Zij hebben deze beoordeling uitgevoerd sinds in 2017 nieuwe normen voor waterveiligheid in werking zijn getreden. De 21 waterschappen en Rijkswaterstaat keken naar de dijken, sluizen en gemalen die worden aangeduid als primaire keringen voor de bescherming tegen overstromingen door hoogwater. Hiervoor gelden strengere eisen die vooruitlopen op de verwachte hogere kans op een overstroming in 2050.
Daaraan voldoet al bijna de helft van de dijktrajecten, blijkt uit de resultaten van de landelijke beoordelingsronde. Bij de rest van de trajecten is het nodig om dijken geheel of gedeeltelijk te versterken. Dat gebeurt in het kader van het Hoogwaterbeschermingsprogramma (HWBP) en moet uiterlijk in 2050 zijn voltooid.
De beoordelingsresultaten zijn ingediend bij de Inspectie Leefomgeving en Transport. De toezichthouder velt met behulp van een conformiteitscheck het uiteindelijke oordeel. Op basis daarvan presenteert de minister van Infrastructuur en Waterstaat eind 2023 het landelijke veiligheidsbeeld. Hierin wordt ook een inschatting gegeven van wat de versterkingsopgave gaat kosten.
Nieuwe beoordelingsronde op komst
Het tot en met 2050 versterken en vernieuwen van de primaire waterkeringen wordt omschreven als de grootste waterveiligheidsoperatie sinds de Deltawerken. De waterschappen en Rijkswaterstaat pakken ongeveer 1.500 kilometer aan dijken en 400 sluizen en gemalen aan, verspreid over zo’n 300 projecten. Volgens hen is het versterkingsprogramma al goed op stoom gekomen.
Alle primaire keringen worden eens in de twaalf jaar beoordeeld. Nu de eerste landelijke beoordelingsronde voorbij is, gaan de waterschappen en Rijkswaterstaat een tweede ronde tot 2035 voorbereiden. Daarin zullen zij de dijken en andere keringen controleren op basis van de meest actuele kennis, zoals de nieuwste klimaatscenario’s van het KNMI.
Dijken momenteel wel veilig
De primaire keringen die nog moeten worden versterkt, zijn volgens bestuurslid Jeroen Haan van de Unie van Waterschappen op het ogenblik veilig. “De waterschappen en Rijkswaterstaat inspecteren en onderhouden de waterkeringen in Nederland permanent. En als er een vermoeden is van een acute onveilige situatie grijpen ze direct in.”
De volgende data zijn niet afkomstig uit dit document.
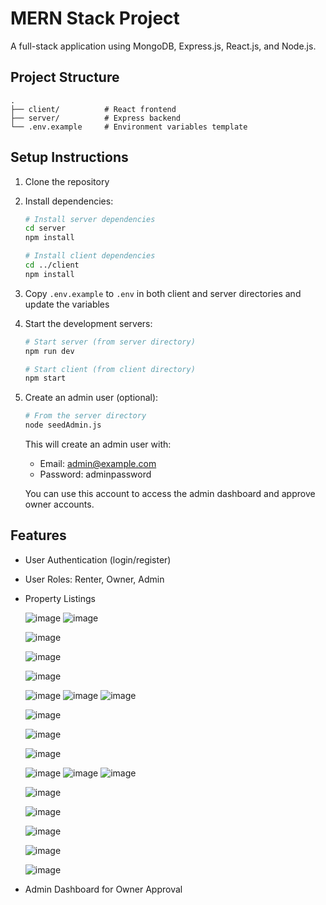 # MERN Stack Project

A full-stack application using MongoDB, Express.js, React.js, and Node.js.

## Project Structure

```
.
├── client/          # React frontend
├── server/          # Express backend
└── .env.example     # Environment variables template
```

## Setup Instructions

1. Clone the repository
2. Install dependencies:
   ```bash
   # Install server dependencies
   cd server
   npm install

   # Install client dependencies
   cd ../client
   npm install
   ```
3. Copy `.env.example` to `.env` in both client and server directories and update the variables
4. Start the development servers:
   ```bash
   # Start server (from server directory)
   npm run dev

   # Start client (from client directory)
   npm start
   ```
5. Create an admin user (optional):
   ```bash
   # From the server directory
   node seedAdmin.js
   ```
   This will create an admin user with:
   - Email: admin@example.com
   - Password: adminpassword
   
   You can use this account to access the admin dashboard and approve owner accounts.

## Features

- User Authentication (login/register)
- User Roles: Renter, Owner, Admin
- Property Listings

  ![image](https://github.com/user-attachments/assets/22361664-b981-4922-8949-39e7f32a2ce7)
  ![image](https://github.com/user-attachments/assets/6c6ffa7e-09d2-4ed1-91ac-b5efdb16c5e2)

  ![image](https://github.com/user-attachments/assets/14bd5825-a387-4a18-9f1f-aeabb27f1c96)

  ![image](https://github.com/user-attachments/assets/581df7a9-f3e5-409f-a0cd-64d1e59c7b00)

  ![image](https://github.com/user-attachments/assets/cb476dc9-2524-4ad7-b458-22b984ffce51)

  ![image](https://github.com/user-attachments/assets/74705087-cd5c-498c-a274-54963dc1166c)
  ![image](https://github.com/user-attachments/assets/516b0025-8b94-458f-adea-eedc906664cd)
  ![image](https://github.com/user-attachments/assets/29204ba8-4c8e-432f-b942-a4d1533a005a)

  ![image](https://github.com/user-attachments/assets/16178018-a9de-4a64-a0af-7f6352ef2632)

  ![image](https://github.com/user-attachments/assets/d4840083-a0d6-491d-aaec-7193cfad5ee7)

  ![image](https://github.com/user-attachments/assets/d24e8d2f-66ca-4052-bf56-686c6d9a21f2)

  ![image](https://github.com/user-attachments/assets/253d6c50-2b83-402d-ac7a-ace19f54704a)
  ![image](https://github.com/user-attachments/assets/5895af43-4b0b-4d83-97b9-d34e3f4df298)
  ![image](https://github.com/user-attachments/assets/80d2cfd9-a37e-4ac5-adcc-a426dad948dd)

  ![image](https://github.com/user-attachments/assets/97c4d245-b8f6-4714-8599-a3a283ba5cc9)

  ![image](https://github.com/user-attachments/assets/ea0759aa-4462-4d26-b36d-0a4e77491237)
  
  ![image](https://github.com/user-attachments/assets/422ed9fc-e871-4b6c-a992-96d09c4db8d3)
  
  ![image](https://github.com/user-attachments/assets/07395109-8739-4a9e-a6d1-7f4c0b616194)
  
  ![image](https://github.com/user-attachments/assets/a67f56f6-473c-4cc2-9de9-b913e05692cf)



















- Admin Dashboard for Owner Approval 
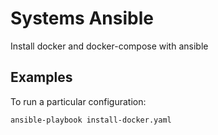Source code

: Systems Ansible
===============


Install docker and docker-compose with ansible

Examples
--------

To run a particular configuration:
```
ansible-playbook install-docker.yaml 
```

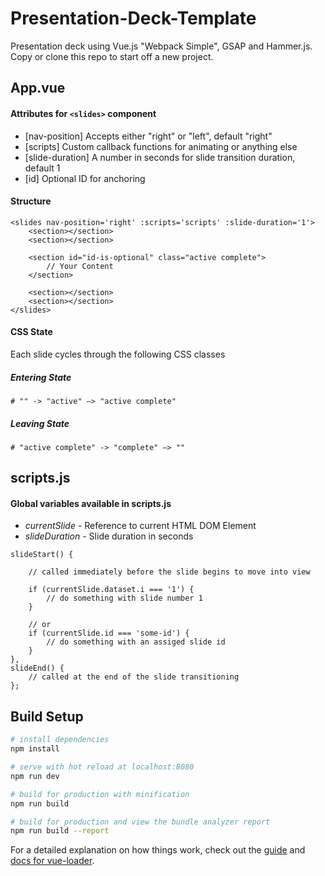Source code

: # Presentation-Deck-Template
Presentation deck using Vue.js "Webpack Simple", GSAP and Hammer.js. Copy or clone this repo to start off a new project.

## App.vue
#### Attributes for ```<slides>``` component
- [nav-position] Accepts either "right" or "left", default "right"
- [scripts] Custom callback functions for animating or anything else
- [slide-duration] A number in seconds for slide transition duration, default 1
- [id] Optional ID for anchoring

####  Structure
```
<slides nav-position='right' :scripts='scripts' :slide-duration='1'>
    <section></section>
    <section></section>

    <section id="id-is-optional" class="active complete">
        // Your Content
    </section>

    <section></section>
    <section></section>
</slides>
```

#### CSS State
Each slide cycles through the following CSS classes

##### Entering State
    # "" -> "active" –> "active complete"

##### Leaving State
    # "active complete" -> "complete" –> "" 


## scripts.js
#### Global variables available in scripts.js
- *currentSlide* - Reference to current HTML DOM Element
- *slideDuration* - Slide duration in seconds 
```
slideStart() {

    // called immediately before the slide begins to move into view

    if (currentSlide.dataset.i === '1') {
        // do something with slide number 1
    }

    // or 
    if (currentSlide.id === 'some-id') {
        // do something with an assiged slide id
    }
},
slideEnd() {
    // called at the end of the slide transitioning 
};
```

## Build Setup

``` bash
# install dependencies
npm install

# serve with hot reload at localhost:8080
npm run dev

# build for production with minification
npm run build

# build for production and view the bundle analyzer report
npm run build --report
```

For a detailed explanation on how things work, check out the [guide](http://vuejs-templates.github.io/webpack/) and [docs for vue-loader](http://vuejs.github.io/vue-loader).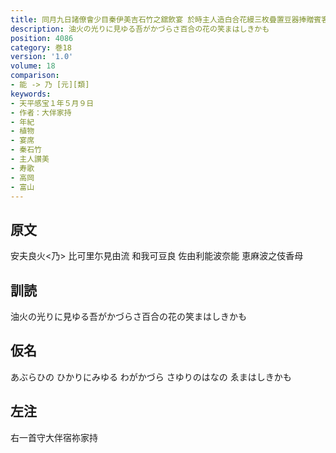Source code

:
 ```yaml
---
title: 同月九日諸僚會少目秦伊美吉石竹之舘飲宴 於時主人造白合花縵三枚疊置豆器捧贈賓客 各賦此縵作三首
description: 油火の光りに見ゆる吾がかづらさ百合の花の笑まはしきかも
position: 4086
category: 巻18
version: '1.0'
volume: 18
comparison:
- 能 -> 乃 [元][類]
keywords:
- 天平感宝１年５月９日
- 作者：大伴家持
- 年紀
- 植物
- 宴席
- 秦石竹
- 主人讃美
- 寿歌
- 高岡
- 富山
---
```


## 原文

安夫良火<乃> 比可里尓見由流 和我可豆良 佐由利能波奈能 恵麻波之伎香母

## 訓読

油火の光りに見ゆる吾がかづらさ百合の花の笑まはしきかも

## 仮名

あぶらひの ひかりにみゆる わがかづら さゆりのはなの ゑまはしきかも

## 左注

右一首守大伴宿祢家持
Michèle Blom, directeur-generaal Rijkswaterstaat, wijst erop dat zonder dijken 60 procent van Nederland regelmatig zou overstromen. “Klimaatverandering laat zien dat werken aan waterveiligheid nooit af is. Deze dijkinspecties zijn ontzettend waardevol, omdat ze laten zien waar we aan de bak moeten om ervoor te zorgen dat ons land het best beveiligde land ter wereld blijft.”